2021 Conservative Political Action Conference
- Date: February 25–28, 2021
- Venue: Hyatt Regency Orlando
- Location: Orlando, Florida, United States;
- Website: cpac.conservative.org

= 2021 Conservative Political Action Conference =

US political meeting

The 2021 Conservative Political Action Conference was the annual event of the Conservative Political Action Conference (CPAC), hosted by the American Conservative Union. It was held at the Hyatt Regency Orlando in Orlando, Florida, from February 25 to February 28, 2021. The event was headlined by Donald Trump, with many speakers and panels throughout the conference.

== President Trump's address ==
Trump addressed the conference one month after departing office, when on January 20, 2021, Joe Biden was inaugurated as president. He claimed that he had won the 2020 presidential election and suggested he may run for president in 2024.
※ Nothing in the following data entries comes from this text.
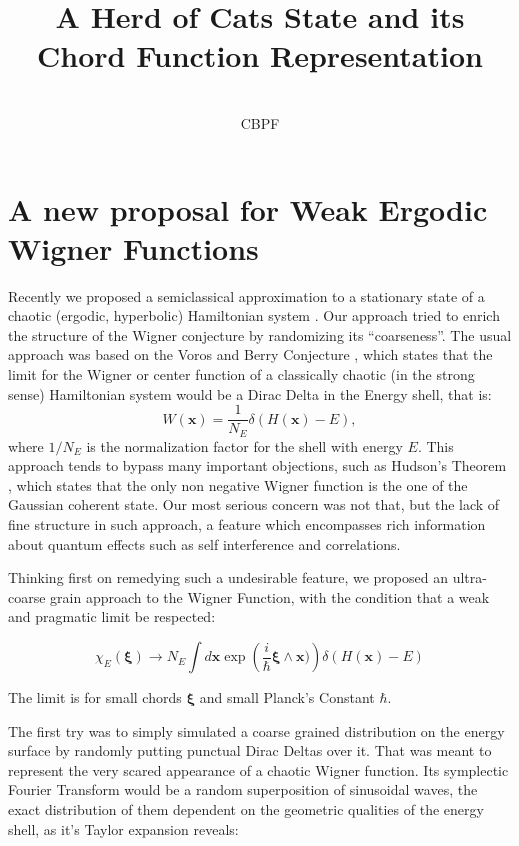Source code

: \documentclass[a4paper,12pt]{article}
\title{A Herd of Cats State and its Chord Function Representation}
\author{\\CBPF}
\newcommand{\ihb}{\frac{i}{\hbar}}
\newcommand{\xfase}{\mathbf{x}}
\newcommand{\xifase}{ {\boldsymbol{\xi}} }
\begin{document}
\maketitle

\begin{abstract}

\end{abstract}


\section{A new proposal for  Weak Ergodic Wigner Functions}

Recently we proposed a semiclassical approximation to 
a stationary state of a chaotic (ergodic, hyperbolic)
Hamiltonian system \cite{Deltas}.
Our approach tried to enrich the structure of the Wigner
conjecture by randomizing its ``coarseness''.  
The usual approach was based on the Voros and Berry
Conjecture \cite{Voros76, BerryRIR}, which states that
the limit for the Wigner or center function of a classically
chaotic (in the strong sense) Hamiltonian system would be
a Dirac Delta in the Energy shell, that is:
\begin{equation}
W(\xfase)=\frac{1}{N_E} \delta(H(\xfase)-E), 
\end{equation}
where $1/N_E$ is the normalization factor for the 
shell with energy  $E$. This approach tends to bypass
many important objections, such as Hudson's Theorem
\cite{Hudson}, which states that the only non negative
Wigner function is the one of the Gaussian coherent state.
Our most serious concern was not that, but the lack
of fine structure in such approach, a feature which
encompasses rich information about quantum effects
such as self interference and correlations. 

Thinking first on remedying such a undesirable feature,
we proposed an ultra-coarse grain approach to the Wigner
Function, with the condition that a weak and pragmatic
limit be respected:

\begin{equation}
\chi_E(\xifase)\rightarrow N_E 
\int d \xfase \exp\left(\ihb \xifase \wedge \xfase) \right)
\delta(H(\xfase)-E)
\end{equation}

The limit is for small chords $\xifase$ and small Planck's
Constant $\hbar$.

The first try was to simply simulated a coarse grained
distribution on the energy surface by randomly putting
punctual Dirac Deltas over it. That was meant to represent
the very scared appearance of a chaotic Wigner function.
Its symplectic Fourier Transform would be a random superposition
of sinusoidal waves, the exact distribution of them dependent
on the geometric qualities of the energy shell, as 
it's Taylor expansion reveals:
\end{document}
== Entire speakers list ==
The entire lineup of speakers by day listed below:

Friday:
Ron DeSantis,
Mike Lee,
Scott Walker,
James Lankford,
Pam Bondi,
Ted Cruz,
Mo Brooks,
Madison Cawthorn,
Tom Cotton,
Marsha Blackburn,
Matt Gaetz,
Rick Scott,
Josh Hawley, and
Donald Trump Jr

Saturday:
Ken Paxton,
Ric Grenell,
Mike Pompeo,
Bill Hagerty,
Robert Lighthizer,
Devin Nunes,
Cynthia Lummis,
Burgess Owens,
Darrell Issa,
Andy Biggs,
Lauren Boebert,
Kevin McCarthy, and
Kristi Noem

Sunday
Sarah Huckabee Sanders,
Mike Huckabee,
Larry Kudlow, and
President Donald Trump

== Stage design controversy ==

The stage at the Conservative Political Action Conference (CPAC) held at the Hyatt Regency hotel in Orlando, Florida drew outrage as the picture of it went viral on the Internet and social media users compared the shape of the stage to the othala rune used by Nazis during World War II. The rune was used as insignia for two units in the Waffen-SS. CPAC's organizers denied any connection between the stage design and Nazi ideology, calling the accusations “outrageous and slanderous”.

=== Reactions ===

The controversy drew a lot of attention Internet users debated the issue and Snopes, the famous fact-checking website, suggested it was "unproven".

Design Foundry, the firm hired to create the stage took responsibility for the design and in an interview for The Forward said they “had no idea that the design resembled any symbol, nor was there any intention to create something that did.”

Hyatt Hotels faced calls for a boycott in response to the controversy. The hotel chain said the organizers of the event insisted the stage was not purposefully designed to look like a symbol of hate. Hyatt Hotels went on to call the symbols of hate abhorrent. Law in the United States does not allow venues to discriminate based on politics and if a hotel asked to approve set designs it would open "Pandora’s box of problems".

Holocaust scholar Deborah Lipstadt said in an interview for The Times of Israel that she believes the similarity was accidental, "but the fact that nobody noticed is a very big oops."